Их не отняли у меня. Рабы все еще боятся моей плети; стража склоняет головы и, простирая руки, опускается на колени передо мной. Но мои прогулки ограничены, и ни один корабль не может пробраться сквозь прибой возле этих берегов; никогда не почувствую я вновь запаха черной земли в весеннюю ночь.

Мое имя некогда было вписано в золотую книгу фараона, и я находился одесную его. Мои слова имели бо́льший вес, чем слова могущественных в земле Кем; знатные осыпали меня дарами и вешали мне на шею цепи из золота. Я обладал всем, что может желать человек, но как всякий человек я желал большего — и вот поэтому я то, что я есть. Я был изгнан из Фив в шестой год царствования фараона Хоремхеба под угрозой быть убитым, как собака, если бы я вернулся, быть раздавленным, как лягушка между камнями, если бы я сделал хоть один шаг в сторону от того места, где мне предназначено было жить. Таков был приказ царя, фараона, бывшего некогда моим другом.

Но прежде чем я начну мою книгу, я хочу позволить моему сердцу излиться в жалобе, ибо так должно плакать сердце изгнанника, когда оно черно от горя.

Тот, кто однажды испил воды из Нила, будет вечно жаждать испить ее снова; его жажду не смогут утолить воды никакой другой реки.

Я обменял бы мою чашу на глиняную кружку, если бы мои ноги смогли еще раз коснуться мягкой пыли земли Кем. Я сменил бы свои льняные одежды на шкуры рабов, если бы я мог хоть раз услышать шелест речного тростника при весеннем ветре.

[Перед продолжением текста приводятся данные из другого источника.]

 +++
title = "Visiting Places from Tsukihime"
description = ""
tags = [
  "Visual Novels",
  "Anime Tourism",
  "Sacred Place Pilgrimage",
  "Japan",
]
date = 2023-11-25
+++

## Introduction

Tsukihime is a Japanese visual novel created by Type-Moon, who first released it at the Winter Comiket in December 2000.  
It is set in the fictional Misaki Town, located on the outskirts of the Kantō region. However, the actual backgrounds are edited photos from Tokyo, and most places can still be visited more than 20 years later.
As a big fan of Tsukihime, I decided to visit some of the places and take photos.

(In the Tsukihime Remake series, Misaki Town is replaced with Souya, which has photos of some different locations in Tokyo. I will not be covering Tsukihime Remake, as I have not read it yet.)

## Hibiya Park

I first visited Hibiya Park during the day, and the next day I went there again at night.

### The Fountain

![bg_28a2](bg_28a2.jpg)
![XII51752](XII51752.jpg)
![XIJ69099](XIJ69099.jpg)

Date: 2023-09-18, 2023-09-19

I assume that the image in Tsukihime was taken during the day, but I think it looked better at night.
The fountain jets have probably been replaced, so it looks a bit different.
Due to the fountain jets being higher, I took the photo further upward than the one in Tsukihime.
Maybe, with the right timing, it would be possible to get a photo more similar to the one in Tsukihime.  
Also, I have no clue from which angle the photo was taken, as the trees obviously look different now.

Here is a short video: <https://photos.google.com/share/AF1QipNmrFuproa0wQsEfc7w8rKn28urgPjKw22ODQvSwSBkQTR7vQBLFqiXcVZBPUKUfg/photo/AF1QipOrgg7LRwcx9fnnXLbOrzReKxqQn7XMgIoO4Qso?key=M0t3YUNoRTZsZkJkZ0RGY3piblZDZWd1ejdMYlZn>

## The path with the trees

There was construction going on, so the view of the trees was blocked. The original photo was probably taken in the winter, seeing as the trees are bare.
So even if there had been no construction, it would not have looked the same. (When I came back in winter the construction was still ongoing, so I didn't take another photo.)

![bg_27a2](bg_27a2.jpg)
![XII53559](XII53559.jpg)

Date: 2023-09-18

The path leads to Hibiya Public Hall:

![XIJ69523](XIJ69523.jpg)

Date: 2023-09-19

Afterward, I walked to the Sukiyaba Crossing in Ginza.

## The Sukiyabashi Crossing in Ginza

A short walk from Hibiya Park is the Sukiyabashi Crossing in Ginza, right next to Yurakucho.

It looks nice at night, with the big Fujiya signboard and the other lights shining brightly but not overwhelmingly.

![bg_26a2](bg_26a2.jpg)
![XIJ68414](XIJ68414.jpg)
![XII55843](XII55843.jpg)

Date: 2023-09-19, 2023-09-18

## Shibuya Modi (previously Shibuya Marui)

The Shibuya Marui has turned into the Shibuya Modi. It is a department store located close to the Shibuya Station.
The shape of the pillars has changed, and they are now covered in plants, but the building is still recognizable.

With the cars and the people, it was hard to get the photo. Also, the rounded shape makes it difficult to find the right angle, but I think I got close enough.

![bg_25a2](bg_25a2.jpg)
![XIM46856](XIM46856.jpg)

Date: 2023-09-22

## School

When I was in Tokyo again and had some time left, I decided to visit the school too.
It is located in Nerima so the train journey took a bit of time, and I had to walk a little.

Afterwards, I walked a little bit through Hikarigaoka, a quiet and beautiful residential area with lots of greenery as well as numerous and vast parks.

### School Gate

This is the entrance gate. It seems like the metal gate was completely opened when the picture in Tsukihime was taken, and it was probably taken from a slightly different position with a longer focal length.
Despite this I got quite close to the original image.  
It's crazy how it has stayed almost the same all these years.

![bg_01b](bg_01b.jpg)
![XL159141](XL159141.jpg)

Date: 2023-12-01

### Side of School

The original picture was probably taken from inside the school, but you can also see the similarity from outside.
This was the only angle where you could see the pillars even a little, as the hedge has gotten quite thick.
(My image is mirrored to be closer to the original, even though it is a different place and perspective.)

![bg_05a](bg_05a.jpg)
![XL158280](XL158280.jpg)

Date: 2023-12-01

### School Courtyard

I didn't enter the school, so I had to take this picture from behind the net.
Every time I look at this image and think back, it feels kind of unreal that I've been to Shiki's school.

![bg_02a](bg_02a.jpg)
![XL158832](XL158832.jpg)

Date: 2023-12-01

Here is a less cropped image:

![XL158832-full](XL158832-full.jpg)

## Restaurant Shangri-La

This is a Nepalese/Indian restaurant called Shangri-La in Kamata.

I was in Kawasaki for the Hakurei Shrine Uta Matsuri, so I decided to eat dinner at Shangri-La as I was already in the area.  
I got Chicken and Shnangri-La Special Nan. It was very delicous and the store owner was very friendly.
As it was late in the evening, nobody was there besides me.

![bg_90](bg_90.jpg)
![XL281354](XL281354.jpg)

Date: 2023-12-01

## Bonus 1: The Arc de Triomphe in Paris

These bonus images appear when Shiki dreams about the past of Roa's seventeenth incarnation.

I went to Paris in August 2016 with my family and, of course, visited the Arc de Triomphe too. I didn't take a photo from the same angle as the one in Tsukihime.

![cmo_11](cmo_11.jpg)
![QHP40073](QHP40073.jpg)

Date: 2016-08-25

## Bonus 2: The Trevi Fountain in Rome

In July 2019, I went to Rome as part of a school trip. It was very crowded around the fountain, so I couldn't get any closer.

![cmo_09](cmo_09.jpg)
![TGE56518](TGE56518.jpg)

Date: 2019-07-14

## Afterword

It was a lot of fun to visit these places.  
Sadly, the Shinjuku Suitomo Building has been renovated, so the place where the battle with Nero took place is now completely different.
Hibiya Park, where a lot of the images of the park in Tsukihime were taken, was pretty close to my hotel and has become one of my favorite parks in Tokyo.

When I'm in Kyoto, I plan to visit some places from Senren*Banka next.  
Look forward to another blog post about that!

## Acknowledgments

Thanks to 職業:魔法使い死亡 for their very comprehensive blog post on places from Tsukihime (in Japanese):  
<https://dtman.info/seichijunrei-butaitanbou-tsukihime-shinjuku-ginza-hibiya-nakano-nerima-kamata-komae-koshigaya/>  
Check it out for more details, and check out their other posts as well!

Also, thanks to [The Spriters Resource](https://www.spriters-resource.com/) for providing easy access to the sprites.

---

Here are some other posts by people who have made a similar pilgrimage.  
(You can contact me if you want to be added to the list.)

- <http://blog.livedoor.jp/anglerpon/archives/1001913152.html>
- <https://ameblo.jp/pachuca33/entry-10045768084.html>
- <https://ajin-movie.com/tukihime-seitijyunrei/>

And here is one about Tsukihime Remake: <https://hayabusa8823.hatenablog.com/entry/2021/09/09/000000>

Чисты были воды моей юности; сладостно было мое безумие. Горько вино старости, и отборнейшие соты не могут сравниться с грубым хлебом моей нищеты. Вернитесь, о годы, повторитесь вновь, вы исчезли, годы; плыви, Амон, с запада на восток через небеса и верни мою юность! Ни одно слово я не искажу здесь, не приукрашу ни малейший свой поступок. О хрупкое перо, гладкий папирус, верните мне мое безумие и мою юность!

2

Сенмут, которого я называл своим отцом, врачевал бедняков в Фивах, и Кипа была его женой. У них не было детей, и когда я появился на свет, они были стариками. В своем простодушии они утверждали, что я был даром богов, не подозревая, сколько зла принесет им этот дар. Кипа назвала меня Синухе в честь кого-то из предания, а она любила предания, и ей казалось, что я появился, спасаясь от опасности, как и мой легендарный тезка, который случайно подслушал страшную тайну в шатре фараона и потом бежал, чтобы прожить долгие годы, полные приключений, в чужих краях.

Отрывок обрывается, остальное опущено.